What the exercise asks: Please transcribe all of the records precisely.

[Supplied material Boundary: Start]

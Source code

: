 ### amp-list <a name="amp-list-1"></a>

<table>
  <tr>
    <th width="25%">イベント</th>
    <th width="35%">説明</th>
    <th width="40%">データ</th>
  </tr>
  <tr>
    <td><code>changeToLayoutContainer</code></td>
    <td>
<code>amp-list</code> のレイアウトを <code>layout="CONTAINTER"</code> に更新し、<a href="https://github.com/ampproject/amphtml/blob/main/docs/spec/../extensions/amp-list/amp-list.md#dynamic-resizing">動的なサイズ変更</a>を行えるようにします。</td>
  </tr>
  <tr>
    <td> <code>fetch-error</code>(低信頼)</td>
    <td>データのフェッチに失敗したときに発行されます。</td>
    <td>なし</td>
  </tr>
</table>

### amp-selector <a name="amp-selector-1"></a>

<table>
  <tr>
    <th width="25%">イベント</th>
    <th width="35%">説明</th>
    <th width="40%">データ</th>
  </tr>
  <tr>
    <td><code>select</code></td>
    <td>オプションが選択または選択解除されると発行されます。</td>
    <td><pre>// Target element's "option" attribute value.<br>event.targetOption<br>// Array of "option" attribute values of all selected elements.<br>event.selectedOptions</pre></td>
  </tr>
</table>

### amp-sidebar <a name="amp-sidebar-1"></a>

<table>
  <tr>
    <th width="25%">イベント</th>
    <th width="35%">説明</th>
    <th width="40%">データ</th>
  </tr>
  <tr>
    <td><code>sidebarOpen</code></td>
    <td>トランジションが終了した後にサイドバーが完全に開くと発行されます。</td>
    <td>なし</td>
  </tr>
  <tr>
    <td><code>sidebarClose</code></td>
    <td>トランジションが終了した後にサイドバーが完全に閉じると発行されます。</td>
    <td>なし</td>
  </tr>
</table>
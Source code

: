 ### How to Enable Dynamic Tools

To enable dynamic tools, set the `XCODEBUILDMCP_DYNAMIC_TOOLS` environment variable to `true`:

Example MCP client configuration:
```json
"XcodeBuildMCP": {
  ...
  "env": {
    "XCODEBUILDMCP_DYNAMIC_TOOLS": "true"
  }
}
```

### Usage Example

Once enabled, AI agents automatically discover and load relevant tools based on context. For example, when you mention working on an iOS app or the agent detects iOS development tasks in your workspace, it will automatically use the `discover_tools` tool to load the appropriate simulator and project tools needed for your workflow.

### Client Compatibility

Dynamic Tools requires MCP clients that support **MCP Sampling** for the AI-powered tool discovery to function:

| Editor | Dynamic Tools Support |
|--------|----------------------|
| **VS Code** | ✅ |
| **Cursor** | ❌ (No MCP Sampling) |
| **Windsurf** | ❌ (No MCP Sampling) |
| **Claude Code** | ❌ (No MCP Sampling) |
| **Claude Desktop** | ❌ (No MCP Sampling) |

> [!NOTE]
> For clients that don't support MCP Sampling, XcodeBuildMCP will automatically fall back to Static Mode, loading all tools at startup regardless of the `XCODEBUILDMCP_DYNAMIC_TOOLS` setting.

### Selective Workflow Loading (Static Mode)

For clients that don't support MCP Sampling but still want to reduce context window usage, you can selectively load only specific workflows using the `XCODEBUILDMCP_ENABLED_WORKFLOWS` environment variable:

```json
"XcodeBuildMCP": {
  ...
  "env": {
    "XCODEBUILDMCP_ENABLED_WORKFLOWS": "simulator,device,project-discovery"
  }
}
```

[Supplied material Boundary: End]

Written response:
Source code

: ### amp-list <a name="amp-list-1"></a>

<table>
  <tr>
    <th width="25%">イベント</th>
    <th width="35%">説明</th>
    <th width="40%">データ</th>
  </tr>
  <tr>
    <td><code>changeToLayoutContainer</code></td>
    <td>
<code>amp-list</code> のレイアウトを <code>layout="CONTAINTER"</code> に更新し、<a href="https://github.com/ampproject/amphtml/blob/main/docs/spec/../extensions/amp-list/amp-list.md#dynamic-resizing">動的なサイズ変更</a>を行えるようにします。</td>
  </tr>
  <tr>
    <td> <code>fetch-error</code>(低信頼)</td>
    <td>データのフェッチに失敗したときに発行されます。</td>
    <td>なし</td>
  </tr>
</table>

### amp-selector <a name="amp-selector-1"></a>

<table>
  <tr>
    <th width="25%">イベント</th>
    <th width="35%">説明</th>
    <th width="40%">データ</th>
  </tr>
  <tr>
    <td><code>select</code></td>
    <td>オプションが選択または選択解除されると発行されます。</td>
    <td><pre>// Target element's "option" attribute value.<br>event.targetOption<br>// Array of "option" attribute values of all selected elements.<br>event.selectedOptions</pre></td>
  </tr>
</table>

### amp-sidebar <a name="amp-sidebar-1"></a>

<table>
  <tr>
    <th width="25%">イベント</th>
    <th width="35%">説明</th>
    <th width="40%">データ</th>
  </tr>
  <tr>
    <td><code>sidebarOpen</code></td>
    <td>トランジションが終了した後にサイドバーが完全に開くと発行されます。</td>
    <td>なし</td>
  </tr>
  <tr>
    <td><code>sidebarClose</code></td>
    <td>トランジションが終了した後にサイドバーが完全に閉じると発行されます。</td>
    <td>なし</td>
  </tr>
</table>
Source code

: ### How to Enable Dynamic Tools

To enable dynamic tools, set the `XCODEBUILDMCP_DYNAMIC_TOOLS` environment variable to `true`:

Example MCP client configuration:
```json
"XcodeBuildMCP": {
  ...
  "env": {
    "XCODEBUILDMCP_DYNAMIC_TOOLS": "true"
  }
}
```

### Usage Example

Once enabled, AI agents automatically discover and load relevant tools based on context. For example, when you mention working on an iOS app or the agent detects iOS development tasks in your workspace, it will automatically use the `discover_tools` tool to load the appropriate simulator and project tools needed for your workflow.

### Client Compatibility

Dynamic Tools requires MCP clients that support **MCP Sampling** for the AI-powered tool discovery to function:

| Editor | Dynamic Tools Support |
|--------|----------------------|
| **VS Code** | ✅ |
| **Cursor** | ❌ (No MCP Sampling) |
| **Windsurf** | ❌ (No MCP Sampling) |
| **Claude Code** | ❌ (No MCP Sampling) |
| **Claude Desktop** | ❌ (No MCP Sampling) |

> [!NOTE]
> For clients that don't support MCP Sampling, XcodeBuildMCP will automatically fall back to Static Mode, loading all tools at startup regardless of the `XCODEBUILDMCP_DYNAMIC_TOOLS` setting.

### Selective Workflow Loading (Static Mode)

For clients that don't support MCP Sampling but still want to reduce context window usage, you can selectively load only specific workflows using the `XCODEBUILDMCP_ENABLED_WORKFLOWS` environment variable:

```json
"XcodeBuildMCP": {
  ...
  "env": {
    "XCODEBUILDMCP_ENABLED_WORKFLOWS": "simulator,device,project-discovery"
  }
}
```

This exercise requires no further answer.